COMPUTATIONAL STATISTICS AND DATA ANALYSIS GROUP


Edgar Acuña, edgar@math.uprm.edu, Coordinator
Daniel McGee, mcgee@cs.uprm.edu
Jaime Ramirez-Vick, jaime@ge.uprm.edu


Description

This group is dealing with research work in two areas:

• Computational Statistics: where we look for the explicit impact of computers on statistical methodology, such as: algorithms, computer graphics, computer intensive inferential methods, expert systems, neural networks, parallel computing and statistical databases.

• Statistical Methodology for data analysis, where we explore for new data analysis strategies and methodologies such as: classification, data exploration, density estimation, design of experiments, pattern recognition/image analysis and robust procedures, comparison of statistical methodology and simulation of experiments.
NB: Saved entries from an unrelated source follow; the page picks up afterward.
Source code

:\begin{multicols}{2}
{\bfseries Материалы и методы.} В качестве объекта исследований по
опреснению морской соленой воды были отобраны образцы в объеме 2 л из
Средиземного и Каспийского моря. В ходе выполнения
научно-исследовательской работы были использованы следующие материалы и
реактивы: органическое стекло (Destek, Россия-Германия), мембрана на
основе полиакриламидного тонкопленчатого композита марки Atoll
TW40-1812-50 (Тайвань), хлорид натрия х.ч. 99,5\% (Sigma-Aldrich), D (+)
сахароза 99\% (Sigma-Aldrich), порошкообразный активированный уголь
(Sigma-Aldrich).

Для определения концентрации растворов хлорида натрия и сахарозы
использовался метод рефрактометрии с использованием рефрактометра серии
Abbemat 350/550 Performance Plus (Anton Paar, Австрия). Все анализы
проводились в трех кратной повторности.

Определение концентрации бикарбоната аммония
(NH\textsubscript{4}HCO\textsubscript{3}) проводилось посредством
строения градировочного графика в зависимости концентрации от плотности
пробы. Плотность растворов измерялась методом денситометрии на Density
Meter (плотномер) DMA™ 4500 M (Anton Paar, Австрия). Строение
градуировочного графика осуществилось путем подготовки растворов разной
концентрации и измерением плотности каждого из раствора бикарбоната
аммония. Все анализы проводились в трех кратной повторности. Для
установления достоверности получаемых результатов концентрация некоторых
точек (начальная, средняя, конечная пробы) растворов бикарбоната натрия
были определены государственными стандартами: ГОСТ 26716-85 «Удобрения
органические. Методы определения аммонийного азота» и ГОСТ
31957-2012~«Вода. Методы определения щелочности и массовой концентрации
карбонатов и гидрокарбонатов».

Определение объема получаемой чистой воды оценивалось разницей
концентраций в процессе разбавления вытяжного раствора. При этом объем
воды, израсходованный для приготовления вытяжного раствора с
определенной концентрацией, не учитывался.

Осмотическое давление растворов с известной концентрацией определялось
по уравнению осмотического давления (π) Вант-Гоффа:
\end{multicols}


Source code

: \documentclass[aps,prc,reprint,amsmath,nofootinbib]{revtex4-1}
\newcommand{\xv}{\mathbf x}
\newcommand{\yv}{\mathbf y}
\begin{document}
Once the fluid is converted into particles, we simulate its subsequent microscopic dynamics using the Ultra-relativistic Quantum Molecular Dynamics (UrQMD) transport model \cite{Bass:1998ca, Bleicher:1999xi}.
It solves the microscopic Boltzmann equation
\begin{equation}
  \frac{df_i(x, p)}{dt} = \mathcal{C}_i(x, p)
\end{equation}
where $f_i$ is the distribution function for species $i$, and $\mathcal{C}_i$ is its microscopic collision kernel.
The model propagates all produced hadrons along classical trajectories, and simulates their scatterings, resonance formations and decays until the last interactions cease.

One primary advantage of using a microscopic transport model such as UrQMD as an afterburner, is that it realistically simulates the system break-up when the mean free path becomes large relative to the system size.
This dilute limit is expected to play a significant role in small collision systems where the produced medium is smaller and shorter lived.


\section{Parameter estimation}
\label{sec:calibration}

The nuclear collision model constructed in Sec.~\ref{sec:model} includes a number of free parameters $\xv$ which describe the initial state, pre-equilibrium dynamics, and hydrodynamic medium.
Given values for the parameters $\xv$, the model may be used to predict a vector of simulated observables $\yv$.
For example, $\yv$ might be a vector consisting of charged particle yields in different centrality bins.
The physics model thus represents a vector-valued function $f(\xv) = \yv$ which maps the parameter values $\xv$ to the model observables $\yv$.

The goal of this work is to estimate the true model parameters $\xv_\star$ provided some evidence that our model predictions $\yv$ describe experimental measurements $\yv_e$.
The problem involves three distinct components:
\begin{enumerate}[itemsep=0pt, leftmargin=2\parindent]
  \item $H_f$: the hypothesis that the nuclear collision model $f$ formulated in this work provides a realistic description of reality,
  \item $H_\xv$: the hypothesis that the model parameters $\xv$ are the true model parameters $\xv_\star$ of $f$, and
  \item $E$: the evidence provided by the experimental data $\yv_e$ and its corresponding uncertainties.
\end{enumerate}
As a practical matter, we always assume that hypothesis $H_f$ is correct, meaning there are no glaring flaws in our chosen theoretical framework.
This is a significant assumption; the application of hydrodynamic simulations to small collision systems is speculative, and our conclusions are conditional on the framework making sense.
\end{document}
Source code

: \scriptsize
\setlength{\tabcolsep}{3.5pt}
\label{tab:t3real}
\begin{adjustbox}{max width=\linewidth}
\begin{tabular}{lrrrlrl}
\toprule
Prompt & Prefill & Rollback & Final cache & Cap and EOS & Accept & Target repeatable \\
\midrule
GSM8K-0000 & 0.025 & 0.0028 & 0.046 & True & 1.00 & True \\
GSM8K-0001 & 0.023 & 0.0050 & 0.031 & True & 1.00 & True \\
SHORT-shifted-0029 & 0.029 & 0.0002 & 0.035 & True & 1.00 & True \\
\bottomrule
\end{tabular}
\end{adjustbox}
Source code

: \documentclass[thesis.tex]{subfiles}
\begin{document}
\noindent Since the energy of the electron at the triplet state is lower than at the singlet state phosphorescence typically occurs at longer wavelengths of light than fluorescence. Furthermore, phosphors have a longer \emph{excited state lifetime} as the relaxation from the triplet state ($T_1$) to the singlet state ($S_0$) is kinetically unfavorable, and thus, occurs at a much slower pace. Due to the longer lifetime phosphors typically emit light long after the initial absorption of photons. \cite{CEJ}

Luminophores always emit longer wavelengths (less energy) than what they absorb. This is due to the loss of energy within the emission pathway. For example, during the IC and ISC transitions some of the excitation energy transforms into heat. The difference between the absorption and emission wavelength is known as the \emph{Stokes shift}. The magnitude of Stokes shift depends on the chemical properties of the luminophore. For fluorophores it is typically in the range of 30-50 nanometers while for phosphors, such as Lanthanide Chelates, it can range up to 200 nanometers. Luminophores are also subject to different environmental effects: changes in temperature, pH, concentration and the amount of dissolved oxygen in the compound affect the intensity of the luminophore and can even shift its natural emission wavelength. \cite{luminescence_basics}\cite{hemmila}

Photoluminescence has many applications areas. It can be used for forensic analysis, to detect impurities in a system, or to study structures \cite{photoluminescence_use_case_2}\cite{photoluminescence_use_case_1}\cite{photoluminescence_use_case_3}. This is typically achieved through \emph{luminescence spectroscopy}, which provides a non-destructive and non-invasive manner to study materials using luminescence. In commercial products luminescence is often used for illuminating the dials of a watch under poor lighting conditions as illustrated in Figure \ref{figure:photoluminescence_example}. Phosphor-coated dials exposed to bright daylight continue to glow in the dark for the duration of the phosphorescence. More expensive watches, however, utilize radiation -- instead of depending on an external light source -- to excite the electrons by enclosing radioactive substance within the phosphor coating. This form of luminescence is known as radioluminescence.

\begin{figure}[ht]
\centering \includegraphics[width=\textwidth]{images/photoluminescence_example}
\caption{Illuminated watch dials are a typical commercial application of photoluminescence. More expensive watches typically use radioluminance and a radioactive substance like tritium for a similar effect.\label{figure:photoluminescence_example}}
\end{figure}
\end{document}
Current Participation in Competitive Research Grants

“Combining Classifiers Involving Kernel Density Estimates and Gaussian Mixtures”, Sponsored by Office of Naval Research (PI Edgar Acuña) 2003-2005.


“Water Quality and Marine System Indicators: Development of a Statistical Model for an Integral Assessment”, Sponsored by NOAA (J. González, D. McGee (Co-PI), and A. San-Juan (Co-PI))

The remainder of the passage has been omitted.